# Adding new themes and effects to compiz



## -paper_cut- (Jul 31, 2006)

So i got compiz installed on my ubuntu feisty. Everything is working great, except im' having trouble with some of the effects. How do you have "no wallpaper" Like transparent. You know when you rotate the cube you can see right through it? Thats kinda what i want. Also i've downloaded "bryce_skydome.tar" from compiz-themes.com but i'm not sure how to load it.


----------



## kpmwrestler (Jun 21, 2006)

it might help to get the gnome compiz manager, but i can't install extra effects either. i also have tried installing more effects in ubuntu feisty, and the only thing i can find is the compiz-extra in the repository, and that adds a few plugins, but no transparent cube or stuff like that.

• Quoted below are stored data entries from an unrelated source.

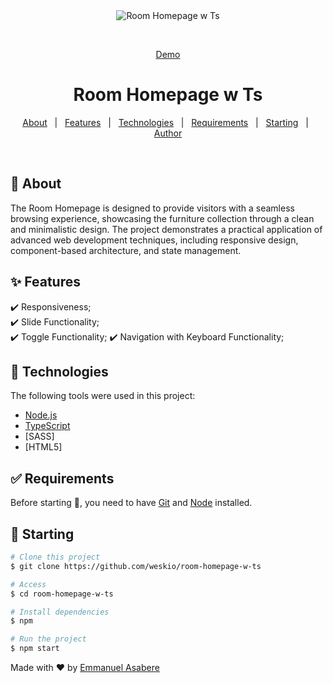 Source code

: <div align="center" id="top"> 
  <img src="./.github/app.gif" alt="Room Homepage w Ts" />

  &#xa0;

  <a href="https://room-homepage-w-ts-qrvk.vercel.app/">Demo</a>
</div>

<h1 align="center">Room Homepage w Ts</h1>


<p align="center">
  <a href="#dart-about">About</a> &#xa0; | &#xa0; 
  <a href="#sparkles-features">Features</a> &#xa0; | &#xa0;
  <a href="#rocket-technologies">Technologies</a> &#xa0; | &#xa0;
  <a href="#white_check_mark-requirements">Requirements</a> &#xa0; | &#xa0;
  <a href="#checkered_flag-starting">Starting</a> &#xa0; | &#xa0;
  <a href="https://github.com/weskio" target="_blank">Author</a>
</p>

<br>

## :dart: About ##

The Room Homepage is designed to provide visitors with a seamless browsing experience, 
showcasing the furniture collection through a clean and minimalistic design. 
The project demonstrates a practical application of advanced web development techniques,
 including responsive design, component-based architecture, and state management.

## :sparkles: Features ##

:heavy_check_mark: Responsiveness;\
:heavy_check_mark: Slide Functionality;\
:heavy_check_mark: Toggle Functionality;
:heavy_check_mark: Navigation with Keyboard Functionality;

## :rocket: Technologies ##

The following tools were used in this project:

- [Node.js](https://nodejs.org/en/)
- [TypeScript](https://www.typescriptlang.org/)
- [SASS]
- [HTML5]

## :white_check_mark: Requirements ##

Before starting :checkered_flag:, you need to have [Git](https://git-scm.com) and [Node](https://nodejs.org/en/) installed.

## :checkered_flag: Starting ##

```bash
# Clone this project
$ git clone https://github.com/weskio/room-homepage-w-ts

# Access
$ cd room-homepage-w-ts

# Install dependencies
$ npm

# Run the project
$ npm start

```


Made with :heart: by <a href="https://github.com/weskio" target="_blank">Emmanuel Asabere</a>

try beryl. i think compiz is way more stable, and ubuntu is meant to work with compiz, but i know that beryl has more plugins, such as the transparent cube.


----------



## -paper_cut- (Jul 31, 2006)

yeah, i actually am using bery at the moment, but i still cant seem to switch between themes with "emerald theme manager"


----------



## K-B (Oct 24, 2005)

-paper_cut- said:


> yeah, i actually am using bery at the moment, but i still cant seem to switch between themes with "emerald theme manager"


why not?


----------



## -paper_cut- (Jul 31, 2006)

i'm not sure, i download themes at "compiz-themes.com" and theres a beryl section. I download a theme upload it onto emerald theme manager but nothing happens.


----------